◆ WORK TO COMPLETE:
What do the lines say, reproduced word for word, from the first of the entries below through the line bearing "### [Intent 用户可编辑的点我去看](https://www.jianshu.com/p/029c85bdf16b)"?

━━━ DATA FOR REVIEW ━━━

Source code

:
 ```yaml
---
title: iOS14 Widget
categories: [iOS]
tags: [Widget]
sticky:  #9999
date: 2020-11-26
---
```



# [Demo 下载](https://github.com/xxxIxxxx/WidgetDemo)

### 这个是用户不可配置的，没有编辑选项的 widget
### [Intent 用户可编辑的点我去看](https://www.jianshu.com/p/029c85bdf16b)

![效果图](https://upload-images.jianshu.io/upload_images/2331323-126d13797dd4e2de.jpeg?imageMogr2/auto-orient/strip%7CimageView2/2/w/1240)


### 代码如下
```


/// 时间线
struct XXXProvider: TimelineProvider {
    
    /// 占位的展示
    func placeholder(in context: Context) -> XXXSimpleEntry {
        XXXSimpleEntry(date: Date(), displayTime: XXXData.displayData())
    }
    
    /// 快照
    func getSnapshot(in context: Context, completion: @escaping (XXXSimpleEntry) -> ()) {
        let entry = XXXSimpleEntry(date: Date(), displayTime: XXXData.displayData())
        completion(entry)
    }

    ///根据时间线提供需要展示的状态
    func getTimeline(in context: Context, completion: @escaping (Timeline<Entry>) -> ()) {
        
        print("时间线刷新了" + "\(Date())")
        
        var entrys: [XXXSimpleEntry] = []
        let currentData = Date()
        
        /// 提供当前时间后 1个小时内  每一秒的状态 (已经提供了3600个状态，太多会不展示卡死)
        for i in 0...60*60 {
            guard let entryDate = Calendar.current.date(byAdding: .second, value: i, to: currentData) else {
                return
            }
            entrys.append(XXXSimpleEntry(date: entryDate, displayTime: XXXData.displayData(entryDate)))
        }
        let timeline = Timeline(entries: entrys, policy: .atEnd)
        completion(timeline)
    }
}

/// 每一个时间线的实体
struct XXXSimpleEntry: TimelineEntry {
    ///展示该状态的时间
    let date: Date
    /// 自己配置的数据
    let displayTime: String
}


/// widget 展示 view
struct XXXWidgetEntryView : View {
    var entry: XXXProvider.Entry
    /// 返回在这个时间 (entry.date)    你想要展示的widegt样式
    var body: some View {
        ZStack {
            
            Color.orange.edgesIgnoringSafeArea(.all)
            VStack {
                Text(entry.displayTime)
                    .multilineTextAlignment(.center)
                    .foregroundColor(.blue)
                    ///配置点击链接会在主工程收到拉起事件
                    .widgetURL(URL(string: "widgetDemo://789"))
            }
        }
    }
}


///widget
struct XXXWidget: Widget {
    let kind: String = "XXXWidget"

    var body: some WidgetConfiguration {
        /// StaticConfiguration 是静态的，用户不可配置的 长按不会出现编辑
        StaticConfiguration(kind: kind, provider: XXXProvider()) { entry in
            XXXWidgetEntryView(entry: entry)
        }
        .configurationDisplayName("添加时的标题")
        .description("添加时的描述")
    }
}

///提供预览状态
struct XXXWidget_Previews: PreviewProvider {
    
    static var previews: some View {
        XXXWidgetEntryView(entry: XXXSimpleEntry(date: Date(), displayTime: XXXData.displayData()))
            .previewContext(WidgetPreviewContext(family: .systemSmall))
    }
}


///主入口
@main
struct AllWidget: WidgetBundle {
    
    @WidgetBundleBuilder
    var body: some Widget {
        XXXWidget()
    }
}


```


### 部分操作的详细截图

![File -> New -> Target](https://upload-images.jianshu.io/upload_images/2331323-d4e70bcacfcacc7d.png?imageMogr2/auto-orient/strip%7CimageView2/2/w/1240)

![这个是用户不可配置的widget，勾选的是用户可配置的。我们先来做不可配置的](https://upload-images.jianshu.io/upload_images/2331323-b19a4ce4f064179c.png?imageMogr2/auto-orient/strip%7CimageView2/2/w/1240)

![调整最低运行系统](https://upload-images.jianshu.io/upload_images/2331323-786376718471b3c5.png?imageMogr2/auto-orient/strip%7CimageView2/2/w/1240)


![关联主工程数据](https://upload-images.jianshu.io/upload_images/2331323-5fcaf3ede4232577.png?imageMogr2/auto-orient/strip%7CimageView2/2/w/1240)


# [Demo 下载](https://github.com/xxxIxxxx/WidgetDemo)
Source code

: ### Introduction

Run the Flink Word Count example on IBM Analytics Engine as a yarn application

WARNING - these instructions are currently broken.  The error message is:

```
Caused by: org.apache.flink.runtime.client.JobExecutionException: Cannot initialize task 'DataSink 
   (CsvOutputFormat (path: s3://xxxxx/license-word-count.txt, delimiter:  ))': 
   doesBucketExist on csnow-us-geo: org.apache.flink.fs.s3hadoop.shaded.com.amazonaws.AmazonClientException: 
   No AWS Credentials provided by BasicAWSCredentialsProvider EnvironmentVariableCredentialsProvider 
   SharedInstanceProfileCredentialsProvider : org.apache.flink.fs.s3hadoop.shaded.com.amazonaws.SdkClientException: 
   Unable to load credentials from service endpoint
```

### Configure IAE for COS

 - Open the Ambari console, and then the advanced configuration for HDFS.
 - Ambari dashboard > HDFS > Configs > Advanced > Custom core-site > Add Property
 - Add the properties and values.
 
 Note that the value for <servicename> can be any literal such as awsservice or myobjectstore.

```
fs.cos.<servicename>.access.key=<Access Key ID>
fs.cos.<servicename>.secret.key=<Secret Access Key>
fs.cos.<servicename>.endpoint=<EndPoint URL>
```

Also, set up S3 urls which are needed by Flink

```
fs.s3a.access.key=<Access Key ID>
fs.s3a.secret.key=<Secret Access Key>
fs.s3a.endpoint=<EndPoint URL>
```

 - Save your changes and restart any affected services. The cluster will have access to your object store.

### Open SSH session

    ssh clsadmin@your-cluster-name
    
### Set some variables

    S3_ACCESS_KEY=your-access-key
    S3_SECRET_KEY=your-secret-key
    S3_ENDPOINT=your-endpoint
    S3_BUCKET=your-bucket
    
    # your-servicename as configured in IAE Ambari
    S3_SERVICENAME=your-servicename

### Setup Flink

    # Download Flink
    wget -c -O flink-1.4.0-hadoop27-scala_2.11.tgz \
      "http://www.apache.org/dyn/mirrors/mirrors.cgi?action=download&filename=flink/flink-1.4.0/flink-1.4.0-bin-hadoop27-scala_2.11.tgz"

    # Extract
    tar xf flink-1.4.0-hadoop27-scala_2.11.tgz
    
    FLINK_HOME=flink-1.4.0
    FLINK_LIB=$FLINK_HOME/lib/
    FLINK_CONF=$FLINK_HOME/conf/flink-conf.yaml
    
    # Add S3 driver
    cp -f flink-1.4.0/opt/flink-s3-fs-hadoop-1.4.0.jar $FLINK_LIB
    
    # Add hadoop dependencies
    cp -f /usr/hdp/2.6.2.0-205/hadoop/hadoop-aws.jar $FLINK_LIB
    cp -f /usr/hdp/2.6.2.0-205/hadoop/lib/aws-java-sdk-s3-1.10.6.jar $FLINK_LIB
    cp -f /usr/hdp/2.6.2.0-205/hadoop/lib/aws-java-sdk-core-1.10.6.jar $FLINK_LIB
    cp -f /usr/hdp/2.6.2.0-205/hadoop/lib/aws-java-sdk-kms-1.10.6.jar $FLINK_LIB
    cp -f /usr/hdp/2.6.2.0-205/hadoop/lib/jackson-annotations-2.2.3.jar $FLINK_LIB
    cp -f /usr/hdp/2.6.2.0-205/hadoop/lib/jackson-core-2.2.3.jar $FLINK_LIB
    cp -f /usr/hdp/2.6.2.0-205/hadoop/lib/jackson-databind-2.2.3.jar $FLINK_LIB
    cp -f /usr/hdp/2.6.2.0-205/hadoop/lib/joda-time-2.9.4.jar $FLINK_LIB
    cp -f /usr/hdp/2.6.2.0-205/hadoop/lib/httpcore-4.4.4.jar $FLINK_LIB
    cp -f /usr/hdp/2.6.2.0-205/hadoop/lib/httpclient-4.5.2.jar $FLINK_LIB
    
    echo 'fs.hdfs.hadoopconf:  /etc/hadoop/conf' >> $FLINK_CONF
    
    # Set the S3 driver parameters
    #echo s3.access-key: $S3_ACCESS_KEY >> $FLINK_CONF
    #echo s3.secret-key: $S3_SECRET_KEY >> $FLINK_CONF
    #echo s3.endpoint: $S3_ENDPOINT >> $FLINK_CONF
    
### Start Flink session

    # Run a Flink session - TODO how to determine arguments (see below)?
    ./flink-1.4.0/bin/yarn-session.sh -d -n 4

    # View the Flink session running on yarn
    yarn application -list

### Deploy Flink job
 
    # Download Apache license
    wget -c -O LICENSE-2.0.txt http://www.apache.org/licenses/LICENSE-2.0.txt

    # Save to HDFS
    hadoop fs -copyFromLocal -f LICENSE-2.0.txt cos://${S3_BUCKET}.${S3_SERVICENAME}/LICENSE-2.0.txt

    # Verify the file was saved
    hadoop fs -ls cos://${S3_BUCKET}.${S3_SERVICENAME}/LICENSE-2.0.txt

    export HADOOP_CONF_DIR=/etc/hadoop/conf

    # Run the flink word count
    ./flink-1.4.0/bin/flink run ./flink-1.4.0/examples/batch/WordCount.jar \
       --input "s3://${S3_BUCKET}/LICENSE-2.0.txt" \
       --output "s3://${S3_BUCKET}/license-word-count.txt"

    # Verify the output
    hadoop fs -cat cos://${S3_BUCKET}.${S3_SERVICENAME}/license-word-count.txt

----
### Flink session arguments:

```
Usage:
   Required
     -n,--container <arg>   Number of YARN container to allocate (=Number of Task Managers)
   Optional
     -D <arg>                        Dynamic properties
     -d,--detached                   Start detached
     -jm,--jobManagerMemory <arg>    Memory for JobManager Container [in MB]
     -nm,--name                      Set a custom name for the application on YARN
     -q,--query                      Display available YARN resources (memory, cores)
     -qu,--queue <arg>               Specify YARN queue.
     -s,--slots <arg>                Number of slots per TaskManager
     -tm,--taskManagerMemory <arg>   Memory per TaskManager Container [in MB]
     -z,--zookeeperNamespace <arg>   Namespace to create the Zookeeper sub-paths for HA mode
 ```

━━━

◆ TASK OUTPUT:
Source code

:
 ```yaml
---
title: iOS14 Widget
categories: [iOS]
tags: [Widget]
sticky:  #9999
date: 2020-11-26
---
```



# [Demo 下载](https://github.com/xxxIxxxx/WidgetDemo)

### 这个是用户不可配置的，没有编辑选项的 widget
### [Intent 用户可编辑的点我去看](https://www.jianshu.com/p/029c85bdf16b)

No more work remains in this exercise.